Mr. Saxbe took the helm of the Justice Department as the administration of President Richard M. Nixon was beginning to crumble under allegations that the White House was involved in covering up a break-in at the Watergate office complex, where the Democratic National Committee was headquartered.

Two of Nixon's previous attorneys general, John Mitchell and Richard Kleindienst, had been implicated in the Watergate affair. The third, Elliot Richardson, resigned rather than obey orders to fire Archibald Cox, the hard-charging special prosecutor assigned to the Watergate case.

Mr. Saxbe, a tobacco-chewing cattle rancher with a penchant for candor, was not an obvious choice as a replacement. He had taken frequent shots at the administration, once saying that Nixon's claims that he knew nothing of the Watergate coverup were like "the man who plays piano at a bawdy house for 20 years and says he doesn't know what's going on upstairs."

Mr. Saxbe also called Nixon aides H.R. Haldeman and John Ehrlichman "Nazis," and he said the Nixon administration was "the most inept" in history.

Mr. Saxbe's willingness to criticize the Republican president made him a safe choice, likely to win approval in the Democrat-controlled Senate. He was confirmed in December 1973 after warning Nixon: "You have to take me warts and all."

As attorney general, Mr. Saxbe was known as a hands-off manager with a habit of leaving the office at 5 p.m. sharp and an abiding affection for golf. His habits drew criticism, to which Mr. Saxbe replied: "When I see a guy working all night, I see a guy who can't get his work done."

Communication gaffes

Mr. Saxbe invited the press to informal weekly meetings featuring coffee, doughnuts and a steady stream of foot-in-mouth moments.

At one meeting, Mr.

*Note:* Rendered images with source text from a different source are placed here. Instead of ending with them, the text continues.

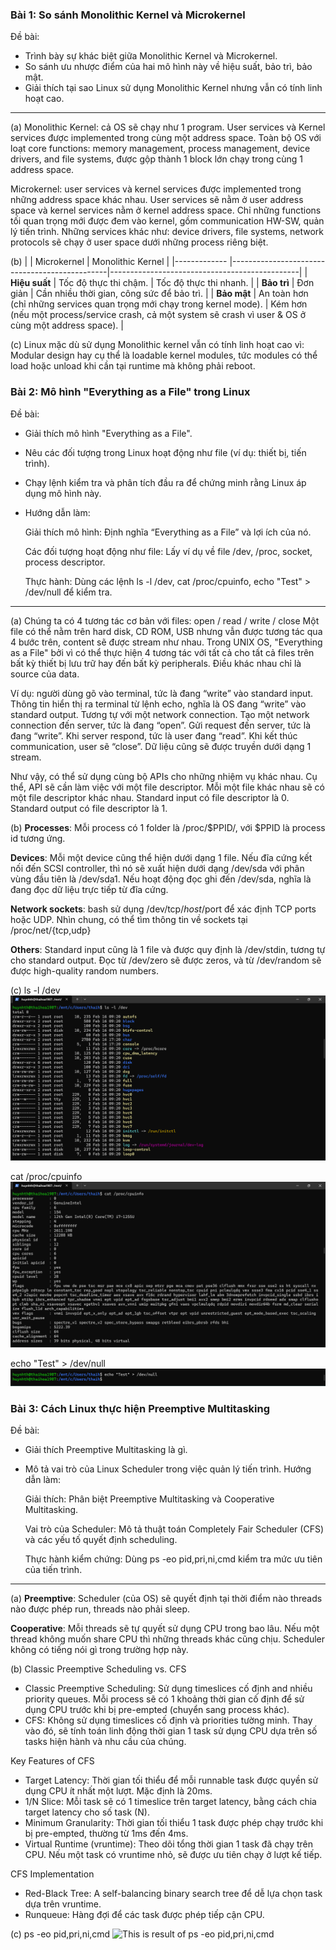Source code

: ### Bài 1: So sánh Monolithic Kernel và Microkernel ###
Đề bài: 
* Trình bày sự khác biệt giữa Monolithic Kernel và Microkernel.
* So sánh ưu nhược điểm của hai mô hình này về hiệu suất, bảo trì, bảo mật.
* Giải thích tại sao Linux sử dụng Monolithic Kernel nhưng vẫn có tính linh hoạt cao.
-----

(a) Monolithic Kernel: cả OS sẽ chạy như 1 program. User services và Kernel services được implemented trong cùng một address space.
Toàn bộ OS với loạt core functions: memory management, process management, device drivers, and file systems, được gộp thành 1 block lớn chạy trong cùng 1 address space.


Microkernel: user services và kernel services được implemented trong những address space khác nhau. User services sẽ nằm ở user address space và kernel services nằm ở kernel address space.
Chỉ những functions tối quan trọng mới được đem vào kernel, gồm communication HW-SW, quản lý tiến trình.
Những services khác như: device drivers, file systems, network protocols sẽ chạy ở user space dưới những process riêng biệt.

(b)
|               | Microkernel                                     | Monolithic Kernel                               |
|------------- |-----------------------------------------------|-----------------------------------------------|
| **Hiệu suất** | Tốc độ thực thi chậm.                         | Tốc độ thực thi nhanh.                        |
| **Bảo trì**   | Đơn giản                                      | Cần nhiều thời gian, công sức để bảo trì.      |
| **Bảo mật**   | An toàn hơn (chỉ những services quan trọng mới chạy trong kernel mode). | Kém hơn (nếu một process/service crash, cả một system sẽ crash vì user & OS ở cùng một address space). |

(c)
Linux mặc dù sử dụng Monolithic kernel vẫn có tính linh hoạt cao vì:
Modular design hay cụ thể là loadable kernel modules, tức modules có thể load hoặc unload khi cần tại runtime mà không phải reboot.


### Bài 2: Mô hình "Everything as a File" trong Linux ###
Đề bài:
* Giải thích mô hình "Everything as a File".
* Nêu các đối tượng trong Linux hoạt động như file (ví dụ: thiết bị, tiến trình).
* Chạy lệnh kiểm tra và phân tích đầu ra để chứng minh rằng Linux áp dụng mô hình này.
* Hướng dẫn làm:

	Giải thích mô hình:	Định nghĩa “Everything as a File” và lợi ích của nó.

	Các đối tượng hoạt động như file: Lấy ví dụ về file /dev, /proc, socket, process descriptor.
	
	Thực hành: Dùng các lệnh ls -l /dev, cat /proc/cpuinfo, echo "Test" > /dev/null để kiểm tra.
-----

(a) Chúng ta có 4 tương tác cơ bản với files: open / read / write / close
Một file có thể nằm trên hard disk, CD ROM, USB nhưng vẫn được tương tác qua 4 bước trên, content sẽ được stream như nhau.
Trong UNIX OS, "Everything as a File" bởi vì có thể thực hiện 4 tương tác với tất cả cho tất cả files trên bất kỳ thiết bị lưu trữ hay đến bất kỳ peripherals. Điều khác nhau chỉ là source của data.

Ví dụ: người dùng gõ vào terminal, tức là đang “write” vào standard input.
       Thông tin hiển thị ra terminal từ lệnh echo, nghĩa là OS đang “write” vào standard output.
		Tương tự với một network connection. 
		Tạo một network connection đến server, tức là đang “open”.
		Gửi request đến server, tức là đang “write”.
		Khi server respond, tức là user đang “read”.
		Khi kết thúc communication, user sẽ “close”.
		Dữ liệu cũng sẽ được truyền dưới dạng 1 stream.

Như vậy, có thể sử dụng cùng bộ APIs cho những nhiệm vụ khác nhau. Cụ thể, API sẽ cần làm việc với một file descriptor. Mỗi một file khác nhau sẽ có một file descriptor khác nhau.
Standard input có file descriptor là 0. Standard output có file descriptor là 1.


(b)
__Processes__: Mỗi process có 1 folder là /proc/$PPID/, với $PPID là process id tương ứng.

__Devices__: Mỗi một device cũng thể hiện dưới dạng 1 file. Nếu đĩa cứng kết nối đến SCSI controller, thì nó sẽ xuất hiện dưới dạng /dev/sda với phân vùng đầu tiên là /dev/sda1.
         Nếu hoạt động đọc ghi đến /dev/sda, nghĩa là đang đọc dữ liệu trực tiếp từ đĩa cứng.
		 
__Network sockets__: bash sử dụng /dev/tcp/$host/$port để xác định TCP ports hoặc UDP. Nhìn chung, có thể tìm thông tin về sockets tại /proc/net/{tcp,udp}

__Others__: Standard input cũng là 1 file và được quy định là /dev/stdin, tương tự cho standard output.
        Đọc từ /dev/zero sẽ được zeros, và từ /dev/random sẽ được high-quality random numbers.
		
(c)
ls -l /dev
![This is result of ls -l /dev](2.ls-l-dev.png)

cat /proc/cpuinfo
![This is result of cat /proc/cpuinfo](2.cat-proc-cpuinfo.png)
	
echo "Test" > /dev/null
![This is result of echo "Test" > /dev/null](2.echo-dev-null.png)


### Bài 3: Cách Linux thực hiện Preemptive Multitasking ###
Đề bài:
* Giải thích Preemptive Multitasking là gì.
* Mô tả vai trò của Linux Scheduler trong việc quản lý tiến trình.
Hướng dẫn làm:

	Giải thích: Phân biệt Preemptive Multitasking và Cooperative Multitasking.
	
	Vai trò của Scheduler: Mô tả thuật toán Completely Fair Scheduler (CFS) và các yếu tố quyết định scheduling.
	
	Thực hành kiểm chứng: Dùng ps -eo pid,pri,ni,cmd kiểm tra mức ưu tiên của tiến trình.



-----
(a)
__Preemptive__:
Scheduler (của OS) sẽ quyết định tại thời điểm nào threads nào được phép run, threads nào phải sleep.

__Cooperative__:
Mỗi threads sẽ tự quyết sử dụng CPU trong bao lâu. Nếu một thread không muốn share CPU thì những threads khác cũng chịu. Scheduler không có tiếng nói gì trong trường hợp này.




(b)
Classic Preemptive Scheduling vs. CFS
* Classic Preemptive Scheduling: Sử dụng timeslices cố định and nhiều priority queues. Mỗi process sẽ có 1 khoảng thời gian cố định để sử dụng CPU trước khi bị pre-empted (chuyển sang process khác).
* CFS: Không sử dụng timeslices cố định và priorities tường minh. Thay vào đó, sẽ tính toán linh động thời gian 1 task sử dụng CPU dựa trên số tasks hiện hành và nhu cầu của chúng.

Key Features of CFS
* Target Latency: Thời gian tối thiểu để mỗi runnable task được quyền sử dụng CPU ít nhất một lượt. Mặc định là 20ms.
* 1/N Slice: Mỗi task sẽ có 1 timeslice trên target latency, bằng cách chia target latency cho số task (N).
* Minimum Granularity: Thời gian tối thiểu 1 task được phép chạy trước khi bị pre-empted, thường từ 1ms đến 4ms.
* Virtual Runtime (vruntime): Theo dõi tổng thời gian 1 task đã chạy trên CPU. Nếu một task có vruntime nhỏ, sẽ được ưu tiên chạy ở lượt kế tiếp.

CFS Implementation
* Red-Black Tree: A self-balancing binary search tree để dễ lựa chọn task dựa trên vruntime.
* Runqueue: Hàng đợi để các task được phép tiếp cận CPU.

(c)
ps -eo pid,pri,ni,cmd
![This is result of ps -eo pid,pri,ni,cmd]("3.ps-eo-pid-pri.png")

Saxbe offended the powerful family of Patty Hearst when he said that the young socialite, who had been kidnapped by the Symbionese Liberation Army and was then photographed taking part in a robbery with SLA members, was a "common criminal."

Another time, he declared that during the 1950s, "the Jewish intellectual" was "very enamored of the Communist Party."

As journalists sought Mr. Saxbe's next quotable stumble, it was not long before the meetings were canceled.

Mr. Saxbe was lauded, however, for bringing greater independence to the Justice Department and for helping maintain the integrity of the Watergate investigation. Over the objection of Nixon administration officials, he published a report on impeachment and ruled that in a Senate trial, the president would have to pay his own legal fees.